No sabría decir si esta novela es una maravilla absoluta o tan solo una maravilla para aquellos que han tenido la fortuna de llegar a conocer ese viejo mundo de los pueblos que desaparecen, absorbidos por la globalización y la actualidad, su cultura de supervivencia que ha sido devorada por la que John Berger denominó «cultura del progreso», dentro de la cual englobaba tanto al capitalismo como al socialismo, los cuales únicamente se diferenciaban para el autor londinense en «el contenido» del progreso.
No sé si un urbanita sabrá deleitarse con la narración de un mundo habitado por vidas atadas a un «presente de trabajo interminable» y no productivo, al relato de un lugarejo y su tonto, al alma de unas gentes que confían en historias que se repiten alrededor del fuego durante generaciones, en la creencia de que «crecerían en sus almas y que algún día los protegerían con su sombra». Sospecho que sí, que ese urbanita también sabrá degustar tanto la prosa transida de lirismo de Manuel Astur —bien se nota la condición de poeta del joven narrador nacido en Sama de Grado en 1980— como la trabajada estructura que articula este San, el libro de los milagros.
Nadie espere encontrar en estas páginas una visión complaciente o neorrural de la vida en los pueblos. De alguna manera, en este sentido nada más, y aunque se trata de un ensayo, a mí me ha recordado al estupendo estudio de Adolfo García Martínez «Alabanza de aldea». Ambos enuncian la «matorralización» y homogeneización del territorio a que se han visto abocadas las aldeas: la pérdida de las estructuras comunales y el sentimiento de abandono, de sociedades que se abisman hacia un olvido de alimañas y ortigas enseñoreándose de los huertos. Nos hablan de un «Viejo Mundo» y sus últimos habitantes, de un universo que se esfuma, sin electricidad ni carreteras, sin votantes o internet, evaporándose sin una lágrima, desapareciendo de la historia y desapareciendo de la geografía bajo la hierba, igual que un cementerio en ruinas. Pero la ficción no elude mostrar creencias ancestrales y comportamientos primitivos, actos de brutalidad inconsciente, se niega a maquillar su componente trágico con colorete.
El armazón narrativo tiene una trama principal y además un montón de afluentes que van hacia él trayéndonos mitos, sucesos legendarios y toda una serie de cuentos encadenados que hacen pensar en la estructura del filandón o reunión en el que se compartían fábulas mientras se hilaba en las cocinas del invierno. Desde luego hay varios recursos que proceden directamente de la oralidad —el mismo final— y el tono es siempre el de quienes cuentan historias «como si el pasado no fuera más que una aldea cercana». Lo que puede parecer deslavazado por los recursos orales empleados por el narrador no lo está y va sumando detalles al desarrollo de una forma magistral. Al finalizar los tres «cantares» de que está compuesto San, el libro de los milagros, se vuelven preclaras unas líneas que poco antes hemos leído: «Entre todos le contaron una realidad más amplia que ni ellos mismos sabían porque nunca habían reunido los retales».

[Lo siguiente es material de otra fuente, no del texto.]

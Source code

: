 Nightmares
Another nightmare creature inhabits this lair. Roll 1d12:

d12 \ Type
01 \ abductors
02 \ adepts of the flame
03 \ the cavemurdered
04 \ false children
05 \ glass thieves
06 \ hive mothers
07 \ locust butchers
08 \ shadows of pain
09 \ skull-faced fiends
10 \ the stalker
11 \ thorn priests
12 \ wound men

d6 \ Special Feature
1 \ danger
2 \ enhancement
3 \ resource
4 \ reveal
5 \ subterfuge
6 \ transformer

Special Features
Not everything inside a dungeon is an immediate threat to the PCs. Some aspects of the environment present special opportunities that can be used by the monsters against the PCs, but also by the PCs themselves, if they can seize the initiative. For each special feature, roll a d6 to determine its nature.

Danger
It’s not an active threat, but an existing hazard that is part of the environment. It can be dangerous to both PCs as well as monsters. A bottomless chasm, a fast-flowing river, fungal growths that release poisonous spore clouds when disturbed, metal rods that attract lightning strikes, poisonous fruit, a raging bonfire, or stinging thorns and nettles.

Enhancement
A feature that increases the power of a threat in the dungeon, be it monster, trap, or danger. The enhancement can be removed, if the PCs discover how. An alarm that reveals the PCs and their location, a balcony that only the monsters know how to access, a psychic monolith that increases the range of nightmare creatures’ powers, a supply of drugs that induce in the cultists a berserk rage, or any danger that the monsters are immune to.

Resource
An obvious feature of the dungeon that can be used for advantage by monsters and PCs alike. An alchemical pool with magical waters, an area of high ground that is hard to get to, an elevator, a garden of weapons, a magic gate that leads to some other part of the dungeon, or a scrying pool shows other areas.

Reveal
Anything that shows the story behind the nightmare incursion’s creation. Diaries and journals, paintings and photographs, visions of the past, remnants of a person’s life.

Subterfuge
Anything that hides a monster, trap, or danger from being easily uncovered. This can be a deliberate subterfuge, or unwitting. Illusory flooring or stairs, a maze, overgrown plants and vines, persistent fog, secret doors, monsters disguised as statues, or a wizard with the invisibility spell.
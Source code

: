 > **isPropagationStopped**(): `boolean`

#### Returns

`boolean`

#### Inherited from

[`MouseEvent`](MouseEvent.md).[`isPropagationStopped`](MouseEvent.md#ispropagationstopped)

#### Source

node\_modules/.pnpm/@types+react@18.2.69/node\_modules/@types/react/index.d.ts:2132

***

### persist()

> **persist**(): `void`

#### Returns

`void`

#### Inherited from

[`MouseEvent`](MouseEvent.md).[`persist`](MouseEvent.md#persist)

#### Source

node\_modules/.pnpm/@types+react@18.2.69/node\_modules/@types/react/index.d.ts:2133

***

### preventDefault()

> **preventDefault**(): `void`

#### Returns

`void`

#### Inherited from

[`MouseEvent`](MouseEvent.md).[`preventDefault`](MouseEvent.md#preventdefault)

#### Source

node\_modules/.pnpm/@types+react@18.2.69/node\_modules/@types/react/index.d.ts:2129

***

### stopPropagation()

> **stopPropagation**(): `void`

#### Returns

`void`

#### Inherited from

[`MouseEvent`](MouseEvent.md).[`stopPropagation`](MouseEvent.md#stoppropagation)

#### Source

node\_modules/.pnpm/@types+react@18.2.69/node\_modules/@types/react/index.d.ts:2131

Marcelino, el protagonista, es un santo de hoy en día, un inocente en un mundo acuciado por el progreso y que está borrando los senderos milenarios, imagen que funciona en la novela como metáfora de quienes anduvieron y pensaron el mundo antes de nosotros, con formas de vida que la modernidad se ha llevado por delante de un plumazo. Esa desconexión con el pasado, con el bagaje heredado por la humanidad que es la cultura, está de trasfondo constante en estas páginas aparentemente sobre un asesino inconsciente que paradójicamente termina siendo capturado gracias a la tecnología del siglo que vivimos.
Escritura poética, cargada de evocación y resonancias, una narración que avanza por resplandores, entre meandros, iluminado pedazos sueltos que son partes de un puzle maravilloso que va completando el lector, un puzle en el que cualquier vida “significa” «tanto como cualquiera de esas estrellas del firmamento». Prosa vaporosa pero eficaz y precisa la de esta obra maestra, a la que los golpes de viento de la poesía aclaran como un claro de luna que penetra de súbito en un bosque.